┌──
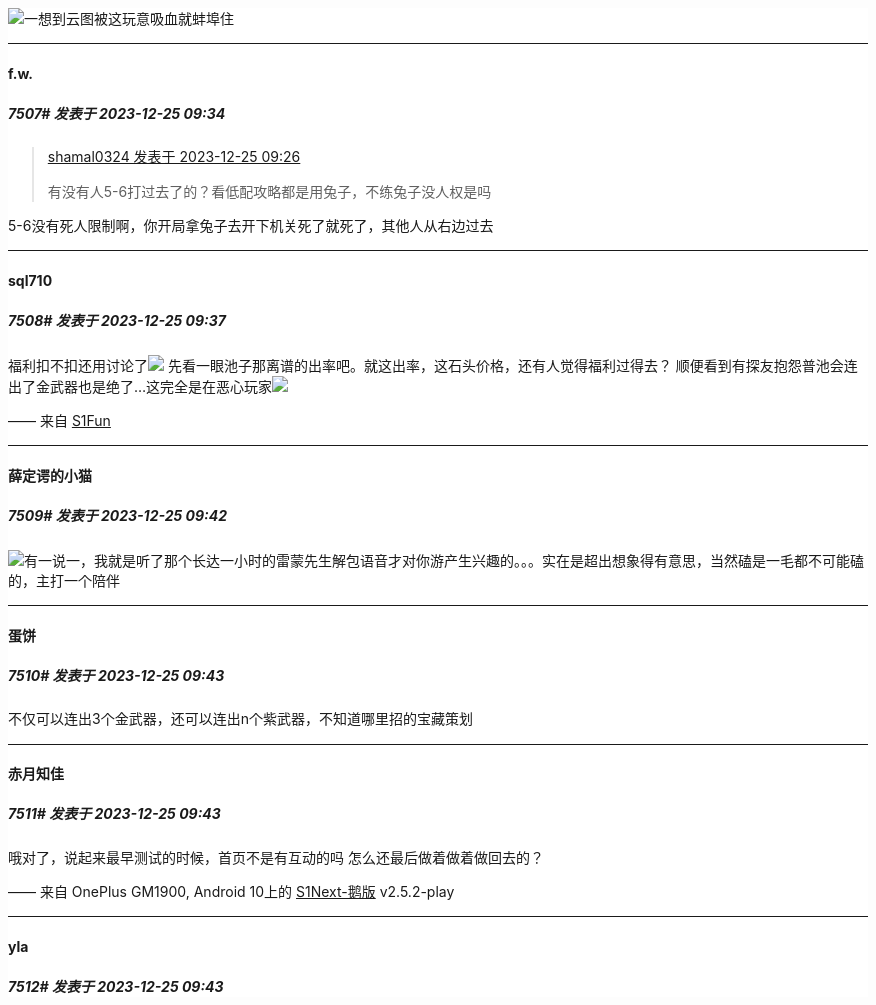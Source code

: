 <img src="https://static.saraba1st.com/image/smiley/face2017/049.png" referrerpolicy="no-referrer">一想到云图被这玩意吸血就蚌埠住


*****

####  f.w.  
##### 7507#       发表于 2023-12-25 09:34

<blockquote><a href="httphttps://bbs.saraba1st.com/2b/forum.php?mod=redirect&amp;goto=findpost&amp;pid=63431277&amp;ptid=2125554" target="_blank">shamal0324 发表于 2023-12-25 09:26</a>

有没有人5-6打过去了的？看低配攻略都是用兔子，不练兔子没人权是吗</blockquote>
5-6没有死人限制啊，你开局拿兔子去开下机关死了就死了，其他人从右边过去

*****

####  sql710  
##### 7508#       发表于 2023-12-25 09:37

福利扣不扣还用讨论了<img src="https://static.saraba1st.com/image/smiley/face2017/003.png" referrerpolicy="no-referrer">
先看一眼池子那离谱的出率吧。就这出率，这石头价格，还有人觉得福利过得去？
顺便看到有探友抱怨普池会连出了金武器也是绝了…这完全是在恶心玩家<img src="https://static.saraba1st.com/image/smiley/face2017/022.png" referrerpolicy="no-referrer">

—— 来自 [S1Fun](https://s1fun.koalcat.com)

*****

####  薛定谔的小猫  
##### 7509#       发表于 2023-12-25 09:42

<img src="https://static.saraba1st.com/image/smiley/face2017/067.png" referrerpolicy="no-referrer">有一说一，我就是听了那个长达一小时的雷蒙先生解包语音才对你游产生兴趣的。。。实在是超出想象得有意思，当然磕是一毛都不可能磕的，主打一个陪伴


*****

####  蛋饼  
##### 7510#       发表于 2023-12-25 09:43

不仅可以连出3个金武器，还可以连出n个紫武器，不知道哪里招的宝藏策划

*****

####  赤月知佳  
##### 7511#       发表于 2023-12-25 09:43

哦对了，说起来最早测试的时候，首页不是有互动的吗
怎么还最后做着做着做回去的？

—— 来自 OnePlus GM1900, Android 10上的 [S1Next-鹅版](https://github.com/ykrank/S1-Next/releases) v2.5.2-play

*****

####  yla  
##### 7512#       发表于 2023-12-25 09:43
└──
__YOUR TASK__. When a line in the material above holds the word "smiley", copy that line.

__RESULT FOR THIS TASK__.
: <img src="https://static.saraba1st.com/image/smiley/face2017/049.png" referrerpolicy="no-referrer">一想到云图被这玩意吸血就蚌埠住
福利扣不扣还用讨论了<img src="https://static.saraba1st.com/image/smiley/face2017/003.png" referrerpolicy="no-referrer">
顺便看到有探友抱怨普池会连出了金武器也是绝了…这完全是在恶心玩家<img src="https://static.saraba1st.com/image/smiley/face2017/022.png" referrerpolicy="no-referrer">
<img src="https://static.saraba1st.com/image/smiley/face2017/067.png" referrerpolicy="no-referrer">有一说一，我就是听了那个长达一小时的雷蒙先生解包语音才对你游产生兴趣的。。。实在是超出想象得有意思，当然磕是一毛都不可能磕的，主打一个陪伴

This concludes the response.